↓↓↓

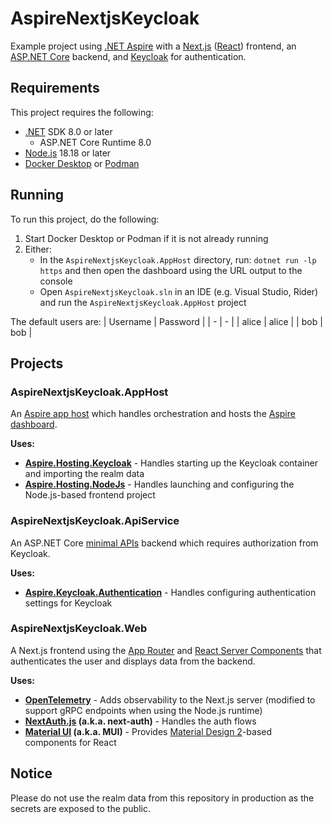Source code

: # AspireNextjsKeycloak
Example project using [.NET Aspire](https://dotnet.microsoft.com/apps/cloud) with a [Next.js](https://nextjs.org/) ([React](https://react.dev/)) frontend, an [ASP.NET Core](https://dotnet.microsoft.com/apps/aspnet/apis) backend, and [Keycloak](https://www.keycloak.org/) for authentication.

## Requirements
This project requires the following:
* [.NET](https://dotnet.microsoft.com/) SDK 8.0 or later
  * ASP.NET Core Runtime 8.0
* [Node.js](https://nodejs.org/) 18.18 or later
* [Docker Desktop](https://www.docker.com/) or [Podman](https://podman.io/)

## Running
To run this project, do the following:
1. Start Docker Desktop or Podman if it is not already running
2. Either:
   * In the `AspireNextjsKeycloak.AppHost` directory, run: `dotnet run -lp https` and then open the dashboard using the URL output to the console
   * Open `AspireNextjsKeycloak.sln` in an IDE (e.g. Visual Studio, Rider) and run the `AspireNextjsKeycloak.AppHost` project

The default users are:
| Username | Password |
| - | - |
| alice | alice |
| bob | bob |

## Projects
### AspireNextjsKeycloak.AppHost
An [Aspire app host](https://learn.microsoft.com/dotnet/aspire/fundamentals/app-host-overview) which handles orchestration and hosts the [Aspire dashboard](https://learn.microsoft.com/dotnet/aspire/fundamentals/dashboard/overview).

**Uses:**
* **[Aspire.Hosting.Keycloak](https://learn.microsoft.com/dotnet/aspire/authentication/keycloak-integration#hosting-integration)** - Handles starting up the Keycloak container and importing the realm data
* **[Aspire.Hosting.NodeJs](https://learn.microsoft.com/dotnet/aspire/get-started/build-aspire-apps-with-nodejs)** - Handles launching and configuring the Node.js-based frontend project

### AspireNextjsKeycloak.ApiService
An ASP.NET Core [minimal APIs](https://learn.microsoft.com/aspnet/core/fundamentals/minimal-apis/overview?view=aspnetcore-8.0) backend which requires authorization from Keycloak.

**Uses:**
* **[Aspire.Keycloak.Authentication](https://learn.microsoft.com/dotnet/aspire/authentication/keycloak-integration#client-integration)** - Handles configuring authentication settings for Keycloak

### AspireNextjsKeycloak.Web
A Next.js frontend using the [App Router](https://nextjs.org/docs/app) and [React Server Components](https://react.dev/reference/rsc/server-components) that authenticates the user and displays data from the backend.

**Uses:**
* **[OpenTelemetry](https://nextjs.org/docs/app/building-your-application/optimizing/open-telemetry)** - Adds observability to the Next.js server (modified to support gRPC endpoints when using the Node.js runtime)
* **[NextAuth.js](https://next-auth.js.org/) (a.k.a. next-auth)** - Handles the auth flows
* **[Material UI](https://mui.com/material-ui/) (a.k.a. MUI)** - Provides [Material Design 2](https://m2.material.io/)-based components for React

## Notice
Please do not use the realm data from this repository in production as the secrets are exposed to the public.
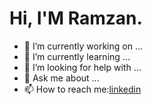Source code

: # Hi, I'M **Ramzan**.



- 🔭 I’m currently working on ...
- 🌱 I’m currently learning ...
- 🤔 I’m looking for help with ...
- 💬 Ask me about ...
- 📫 How to reach me:[linkedin](https://www.linkedin.com/in/ramzankm92/)
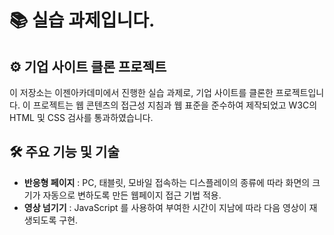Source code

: # 📚 실습 과제입니다.


## ⚙ 기업 사이트 클론 프로젝트
이 저장소는 이젠아카데미에서 진행한 실습 과제로, 기업 사이트를 클론한 프로젝트입니다. 
이 프로젝트는 웹 콘텐츠의 접근성 지침과 웹 표준을 준수하여 제작되었고 W3C의 HTML 및 CSS 검사를 통과하였습니다.

## 🛠 주요 기능 및 기술
+ __반응형 페이지__ : PC, 태블릿, 모바일 접속하는 디스플레이의 종류에 따라 화면의 크기가 자동으로
변하도록 만든 웹페이지 접근 기법 적용.
+ __영상 넘기기__ : JavaScript 를 사용하여 부여한 시간이 지남에 따라 다음 영상이 재생되도록 구현.
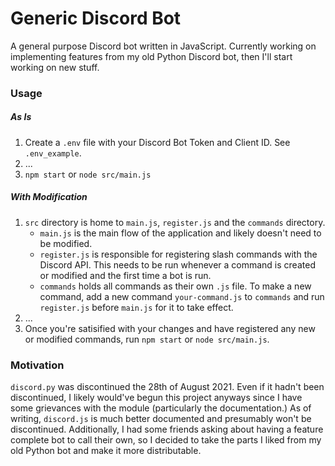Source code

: # Generic Discord Bot

A general purpose Discord bot written in JavaScript. Currently working on implementing features from my old Python Discord bot, then I'll start working on new stuff. 

### Usage

##### As Is

1. Create a `.env` file with your Discord Bot Token and Client ID. See `.env_example`. 
2. ...
99. `npm start` or `node src/main.js`

##### With Modification

1. `src` directory is home to `main.js`, `register.js` and the `commands` directory. 
    - `main.js` is the main flow of the application and likely doesn't need to be modified. 
    - `register.js` is responsible for registering slash commands with the Discord API. This needs to be run whenever a command is created or modified and the first time a bot is run. 
    - `commands` holds all commands as their own `.js` file. To make a new command, add a new command `your-command.js` to `commands` and run `register.js` before `main.js` for it to take effect. 
2. ...
99. Once you're satisified with your changes and have registered any new or modified commands, run `npm start` or `node src/main.js`. 

### Motivation 

`discord.py` was discontinued the 28th of August 2021. Even if it hadn't been discontinued, I likely would've begun this project anyways since I have some grievances with the module (particularly the documentation.) As of writing, `discord.js` is much better documented and presumably won't be discontinued. Additionally, I had some friends asking about having a feature complete bot to call their own, so I decided to take the parts I liked from my old Python bot and make it more distributable. 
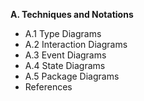 __A. Techniques and Notations__
* A.1	Type Diagrams
* A.2	Interaction Diagrams
* A.3 Event Diagrams
* A.4 State Diagrams
* A.5 Package Diagrams
* References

↑↑↑

__ACTION ITEM__
All lines above containing the string "working": copy each one.

__SOLUTION TO THE PROBLEM__
- 🔭 I’m currently working on ...
A general purpose Discord bot written in JavaScript. Currently working on implementing features from my old Python Discord bot, then I'll start working on new stuff. 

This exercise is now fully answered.